Lumpy Advertising

January 18, 2018
Lumpy Advertising

There’s an old adage that a camel is a horse designed by a committee. If you set out to create a beautiful streamlined Arabian stallion but start to incorporate the opinions of other people, quite possibly people who are not experts in horse breeding, the result is something a little lumpier, a little less sleek, something that looks more like a carpet with legs.

This is not to say that there’s anything wrong with camels, per se. They still have a purpose, just a different one from the original brief.

And so it follows in advertising. The experts – the designers, the copywriters, the creative directors et al, who have the qualifications and the experience to create solutions, are often forced to incorporate a plethora of views and opinions.

Again, this is not to say those opinions are incorrect. Beauty, as they say, is in the eye of the beholder. However, what often occurs is that the end user, the person whose buying habits or opinion the advert seeks to challenge is put to one side and the visual and written language becomes saturated with industry terminology which has little or no meaning to consumers.

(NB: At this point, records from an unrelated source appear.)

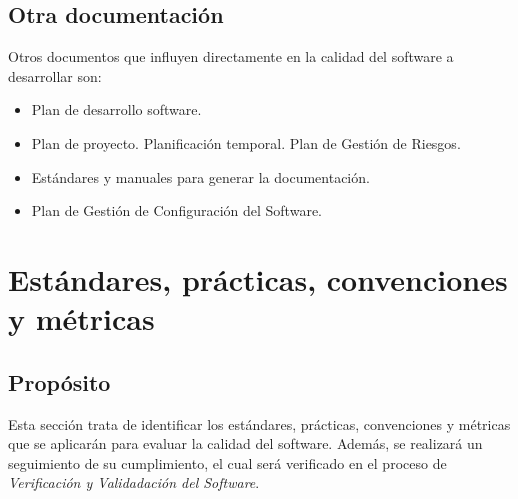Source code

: \documentclass[11pt, a4paper, twoside, titlepage]{article}
\begin{document}
		\subsection{Otra documentación} 
			Otros documentos que influyen directamente en la calidad del software a desarrollar son:
			\begin{itemize}
				\item Plan de desarrollo software.
				\item Plan de proyecto.
					\subitem Planificación temporal.
					\subitem Plan de Gestión de Riesgos.
				\item Estándares y manuales para generar la documentación.
				\item Plan de Gestión de Configuración del Software.
			\end{itemize}
			
	\section{Estándares, prácticas, convenciones y métricas}%
		\subsection{Propósito}
			Esta sección trata de identificar los estándares, prácticas, convenciones y métricas que se aplicarán para evaluar la calidad del software. Además, se realizará un seguimiento de su cumplimiento, el cual será verificado en el proceso de  \textit{Verificación y Validadación del Software}.
\end{document}
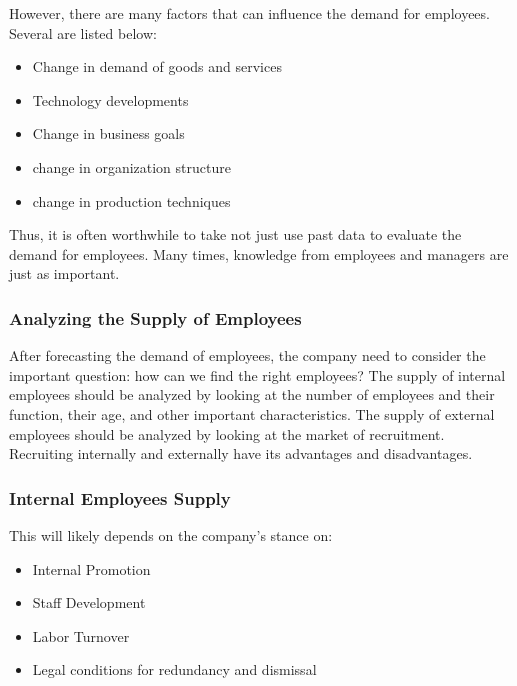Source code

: \documentclass{standalone}
\begin{document}
However, there are many factors that can influence the demand for employees.
Several are listed below:
\begin{itemize}
	\item Change in demand of goods and services
	\item Technology developments
	\item Change in business goals
	\item change in organization structure
	\item change in production techniques
\end{itemize}
Thus, it is often worthwhile to take not just use past data to evaluate the demand for employees.
Many times, knowledge from employees and managers are just as important.

\subsubsection{Analyzing the Supply of Employees}
After forecasting the demand of employees, the company need to consider the important question: how can we find the right employees?
The supply of internal employees should be analyzed by looking at the number of employees and their function, their age, and other important characteristics.
The supply of external employees should be analyzed by looking at the market of recruitment.
Recruiting internally and externally have its advantages and disadvantages.

\begin{center}
\end{center}

\subsubsection{Internal Employees Supply}
This will likely depends on the company's stance on:
\begin{itemize}
	\item Internal Promotion
	\item Staff Development
	\item Labor Turnover
	\item Legal conditions for redundancy and dismissal
\end{itemize}
\end{document}
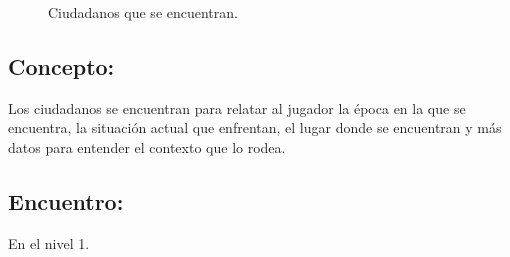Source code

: \begin{figure}
	\caption{Ciudadanos que se encuentran.}
	\label{fig:Ciudadanos}
\end{figure} 
\subsection{Concepto:}
Los ciudadanos se encuentran para relatar al jugador la época en la que se encuentra, la situación actual que enfrentan, el lugar donde se encuentran y más datos para entender el contexto que lo rodea.
\subsection{Encuentro:}
En el nivel 1.
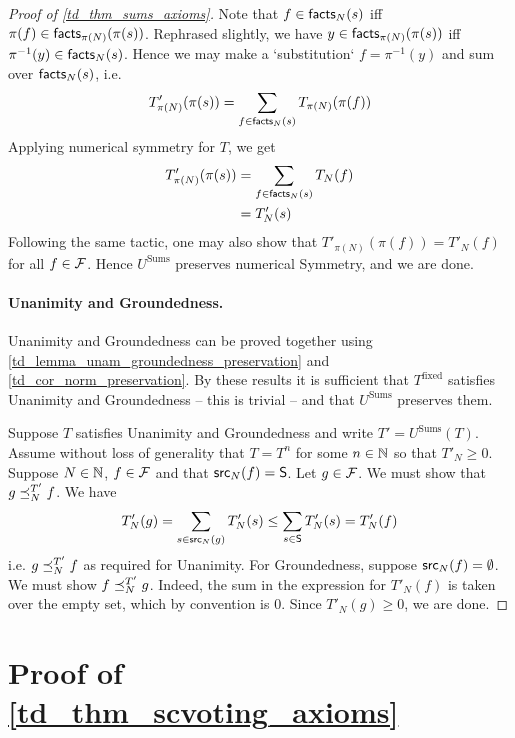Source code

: \begin{proof}[Proof of \cref{td_thm_sums_axioms}]
Note that $f \in \mathsf{facts}_N(s)$ iff $\pi(f) \in \mathsf{facts}_{\pi(N)}(\pi(s))$.
Rephrased slightly, we have $y \in \mathsf{facts}_{\pi(N)}(\pi(s))$ iff $\pi^{-1}(y)
\in \mathsf{facts}_N(s)$. Hence we may make a `substitution` $f = \pi^{-1}(y)$ and sum
over $\mathsf{facts}_N(s)$, i.e.
\[
    T'_{\pi(N)}(\pi(s))
    = \sum_{f \in \mathsf{facts}_N(s)}{T_{\pi(N)}(\pi(f))}
\]
Applying numerical symmetry for $T$, we get
\begin{align*}
    T'_{\pi(N)}(\pi(s))
    &= \sum_{f \in \mathsf{facts}_N(s)}{T_N(f)} \\
    &= T'_N(s)
\end{align*}
Following the same tactic, one may also show that $T'_{\pi(N)}(\pi(f)) =
T'_N(f)$ for all $f \in \mathcal{F}$. Hence $U^{\text{Sums}}$ preserves numerical
Symmetry, and we are done.

\paragraph{Unanimity and Groundedness.}

Unanimity and Groundedness can be proved together using
\cref{td_lemma_unam_groundedness_preservation} and \cref{td_cor_norm_preservation}.
By these results it is sufficient that $T^{\text{fixed}}$ satisfies Unanimity
and Groundedness -- this is trivial -- and that $U^{\text{Sums}}$ preserves
them.

Suppose $T$ satisfies Unanimity and Groundedness and write $T' =
U^{\text{Sums}}(T)$. Assume without loss of generality that $T = T^n$ for some
$n \in \mathbb{N}$ so that $T'_N \ge 0$. Suppose $N \in \mathbb{N}$, $f \in \mathcal{F}$ and that
$\mathsf{src}_N(f) = \mathsf{S}$. Let $g \in \mathcal{F}$. We must show that $g \preceq_N^{T'} f$. We have
\[ T'_N(g) = \sum_{s \in \mathsf{src}_N(g)}{T'_N(s)} \le \sum_{s \in \mathsf{S}}{T'_N(s)} =
T'_N(f) \] i.e. $g \preceq_N^{T'} f$ as required for Unanimity. For Groundedness,
suppose $\mathsf{src}_N(f) = \emptyset$. We must show $f \preceq_N^{T'} g$. Indeed, the
sum in the expression for $T'_N(f)$ is taken over the empty set, which by
convention is 0.  Since $T'_N(g) \ge 0$, we are done.
\end{proof}

\section{Proof of \cref{td_thm_scvoting_axioms}}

Of course, we, as advertisers should not necessarily “dumb down” how we talk to consumers. Some products require technical terminology. Sometimes it can add gravitas or elevate a product’s status. But why seek to add elements that obfuscate the purpose. For example, a hotel that talks about the “room price” per night is not going to appear to customers any less elegant or less sophisticated than one that mentions “rack rates”.

The use of pictures is the same. The communicative value of any particular image is subjective. But this is the reason companies pay creative agencies. It’s not, or at least shouldn’t be, simply because we are able to operate design software. It’s because we have years of collective experience of creating adverts for many different industry sectors, addressing many different audiences. Clients are, in effect, paying for our expertise in knowing what works.

It’s a common thing to hear an undertone of sighs resonating through many creative agencies as “constructive feedback” transforms our beautiful thoroughbred racehorses into lumpy, gangly creatures with knees that bend backwards and more than a mouthful of teeth.

So trust the designers, the creative agency, the experts – we know what we’re doing.